**TASK PROMPT:** Write out the whole listing below exactly, skipping each picture.

**INPUT:**
########

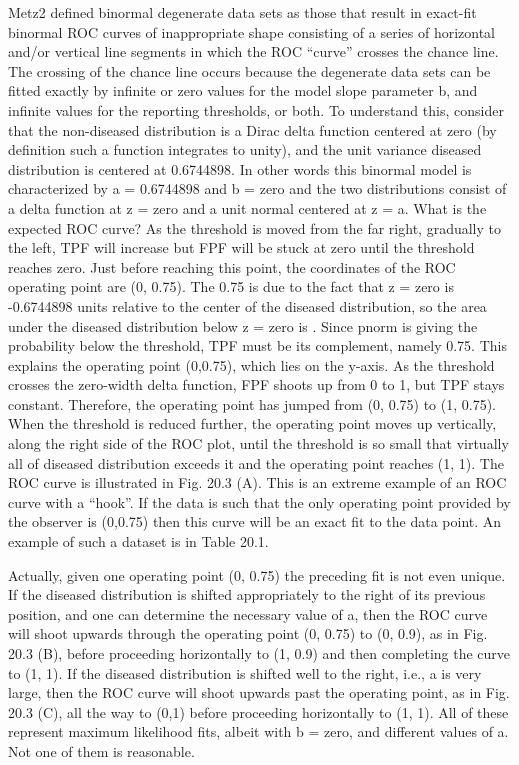 \documentclass[
]{book}
\begin{document}
Metz2 defined binormal degenerate data sets as those that result in exact-fit binormal ROC curves of inappropriate shape consisting of a series of horizontal and/or vertical line segments in which the ROC ``curve'' crosses the chance line. The crossing of the chance line occurs because the degenerate data sets can be fitted exactly by infinite or zero values for the model slope parameter b, and infinite values for the reporting thresholds, or both. To understand this, consider that the non-diseased distribution is a Dirac delta function centered at zero (by definition such a function integrates to unity), and the unit variance diseased distribution is centered at 0.6744898. In other words this binormal model is characterized by a = 0.6744898 and b = zero and the two distributions consist of a delta function at z = zero and a unit normal centered at z = a. What is the expected ROC curve? As the threshold is moved from the far right, gradually to the left, TPF will increase but FPF will be stuck at zero until the threshold reaches zero. Just before reaching this point, the coordinates of the ROC operating point are (0, 0.75). The 0.75 is due to the fact that z = zero is -0.6744898 units relative to the center of the diseased distribution, so the area under the diseased distribution below z = zero is . Since pnorm is giving the probability below the threshold, TPF must be its complement, namely 0.75. This explains the operating point (0,0.75), which lies on the y-axis. As the threshold crosses the zero-width delta function, FPF shoots up from 0 to 1, but TPF stays constant. Therefore, the operating point has jumped from (0, 0.75) to (1, 0.75). When the threshold is reduced further, the operating point moves up vertically, along the right side of the ROC plot, until the threshold is so small that virtually all of diseased distribution exceeds it and the operating point reaches (1, 1). The ROC curve is illustrated in Fig. 20.3 (A). This is an extreme example of an ROC curve with a ``hook''. If the data is such that the only operating point provided by the observer is (0,0.75) then this curve will be an exact fit to the data point. An example of such a dataset is in Table 20.1.

Actually, given one operating point (0, 0.75) the preceding fit is not even unique. If the diseased distribution is shifted appropriately to the right of its previous position, and one can determine the necessary value of a, then the ROC curve will shoot upwards through the operating point (0, 0.75) to (0, 0.9), as in Fig. 20.3 (B), before proceeding horizontally to (1, 0.9) and then completing the curve to (1, 1). If the diseased distribution is shifted well to the right, i.e., a is very large, then the ROC curve will shoot upwards past the operating point, as in Fig. 20.3 (C), all the way to (0,1) before proceeding horizontally to (1, 1). All of these represent maximum likelihood fits, albeit with b = zero, and different values of a. Not one of them is reasonable.
\end{document}
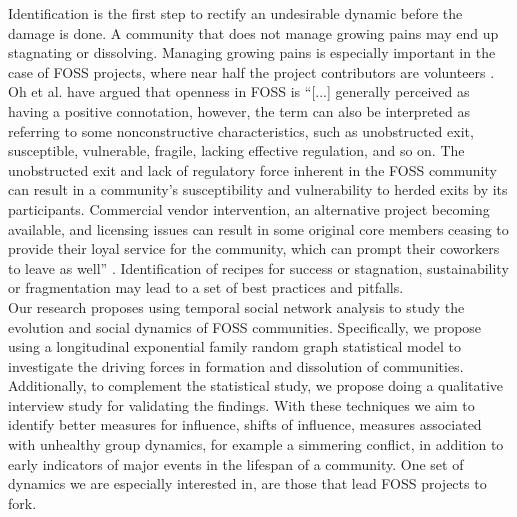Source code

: \documentclass[11pt]{report}
\begin{document}
Identification is the first step to rectify an undesirable dynamic before the damage is done. A community that does not manage growing pains may end up stagnating or dissolving. Managing growing pains is especially important in the case of FOSS projects, where near half the project contributors are volunteers \cite{Forrest}. Oh et al. \cite{Oh} have argued that openness in FOSS is ``[...] generally perceived as having a positive connotation, however, the term can also be interpreted as referring to some nonconstructive characteristics, such as unobstructed exit, susceptible, vulnerable, fragile, lacking effective regulation, and so on. The unobstructed exit and lack of regulatory force inherent in the FOSS community can result in a community's susceptibility and vulnerability to herded exits by its participants. Commercial vendor intervention, an alternative project becoming available, and licensing issues can result in some original core members ceasing to provide their loyal service for the community, which can prompt their coworkers to leave as well'' \cite{Oh}. Identification of recipes for success or stagnation, sustainability or fragmentation may lead to a set of best practices and pitfalls.\\

Our research proposes using temporal social network analysis to study the evolution and social dynamics of FOSS communities. Specifically, we propose using a longitudinal exponential family random graph statistical model to investigate the driving forces in formation and dissolution of communities. Additionally,  to complement the statistical study, we propose doing a qualitative interview study for validating the findings. With these techniques we aim to identify better measures for influence, shifts of influence, measures associated with unhealthy group dynamics, for example a simmering conflict, in addition to early indicators of major events in the lifespan of a community. One set of dynamics we are especially interested in, are those that lead FOSS projects to fork.\\
\end{document}
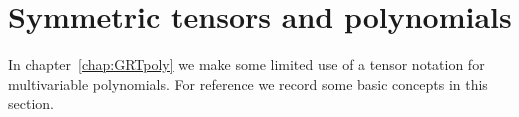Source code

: 

\section{Symmetric tensors and polynomials} \label{sec:tensors}
In chapter~\ref{chap:GRTpoly} we make some limited use of a tensor notation for multivariable polynomials. For reference we record some basic concepts in this section.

########

**COMPLETED EXERCISE:**
 \documentclass[
]{book}
\begin{document}
Metz2 defined binormal degenerate data sets as those that result in exact-fit binormal ROC curves of inappropriate shape consisting of a series of horizontal and/or vertical line segments in which the ROC ``curve'' crosses the chance line. The crossing of the chance line occurs because the degenerate data sets can be fitted exactly by infinite or zero values for the model slope parameter b, and infinite values for the reporting thresholds, or both. To understand this, consider that the non-diseased distribution is a Dirac delta function centered at zero (by definition such a function integrates to unity), and the unit variance diseased distribution is centered at 0.6744898. In other words this binormal model is characterized by a = 0.6744898 and b = zero and the two distributions consist of a delta function at z = zero and a unit normal centered at z = a. What is the expected ROC curve? As the threshold is moved from the far right, gradually to the left, TPF will increase but FPF will be stuck at zero until the threshold reaches zero. Just before reaching this point, the coordinates of the ROC operating point are (0, 0.75). The 0.75 is due to the fact that z = zero is -0.6744898 units relative to the center of the diseased distribution, so the area under the diseased distribution below z = zero is . Since pnorm is giving the probability below the threshold, TPF must be its complement, namely 0.75. This explains the operating point (0,0.75), which lies on the y-axis. As the threshold crosses the zero-width delta function, FPF shoots up from 0 to 1, but TPF stays constant. Therefore, the operating point has jumped from (0, 0.75) to (1, 0.75). When the threshold is reduced further, the operating point moves up vertically, along the right side of the ROC plot, until the threshold is so small that virtually all of diseased distribution exceeds it and the operating point reaches (1, 1). The ROC curve is illustrated in Fig. 20.3 (A). This is an extreme example of an ROC curve with a ``hook''. If the data is such that the only operating point provided by the observer is (0,0.75) then this curve will be an exact fit to the data point. An example of such a dataset is in Table 20.1.

Actually, given one operating point (0, 0.75) the preceding fit is not even unique. If the diseased distribution is shifted appropriately to the right of its previous position, and one can determine the necessary value of a, then the ROC curve will shoot upwards through the operating point (0, 0.75) to (0, 0.9), as in Fig. 20.3 (B), before proceeding horizontally to (1, 0.9) and then completing the curve to (1, 1). If the diseased distribution is shifted well to the right, i.e., a is very large, then the ROC curve will shoot upwards past the operating point, as in Fig. 20.3 (C), all the way to (0,1) before proceeding horizontally to (1, 1). All of these represent maximum likelihood fits, albeit with b = zero, and different values of a. Not one of them is reasonable.
\end{document}
Source code

: \documentclass[11pt]{report}
\begin{document}
Identification is the first step to rectify an undesirable dynamic before the damage is done. A community that does not manage growing pains may end up stagnating or dissolving. Managing growing pains is especially important in the case of FOSS projects, where near half the project contributors are volunteers \cite{Forrest}. Oh et al. \cite{Oh} have argued that openness in FOSS is ``[...] generally perceived as having a positive connotation, however, the term can also be interpreted as referring to some nonconstructive characteristics, such as unobstructed exit, susceptible, vulnerable, fragile, lacking effective regulation, and so on. The unobstructed exit and lack of regulatory force inherent in the FOSS community can result in a community's susceptibility and vulnerability to herded exits by its participants. Commercial vendor intervention, an alternative project becoming available, and licensing issues can result in some original core members ceasing to provide their loyal service for the community, which can prompt their coworkers to leave as well'' \cite{Oh}. Identification of recipes for success or stagnation, sustainability or fragmentation may lead to a set of best practices and pitfalls.\\

Our research proposes using temporal social network analysis to study the evolution and social dynamics of FOSS communities. Specifically, we propose using a longitudinal exponential family random graph statistical model to investigate the driving forces in formation and dissolution of communities. Additionally,  to complement the statistical study, we propose doing a qualitative interview study for validating the findings. With these techniques we aim to identify better measures for influence, shifts of influence, measures associated with unhealthy group dynamics, for example a simmering conflict, in addition to early indicators of major events in the lifespan of a community. One set of dynamics we are especially interested in, are those that lead FOSS projects to fork.\\
\end{document}
Source code

: 

\section{Symmetric tensors and polynomials} \label{sec:tensors}
In chapter~\ref{chap:GRTpoly} we make some limited use of a tensor notation for multivariable polynomials. For reference we record some basic concepts in this section.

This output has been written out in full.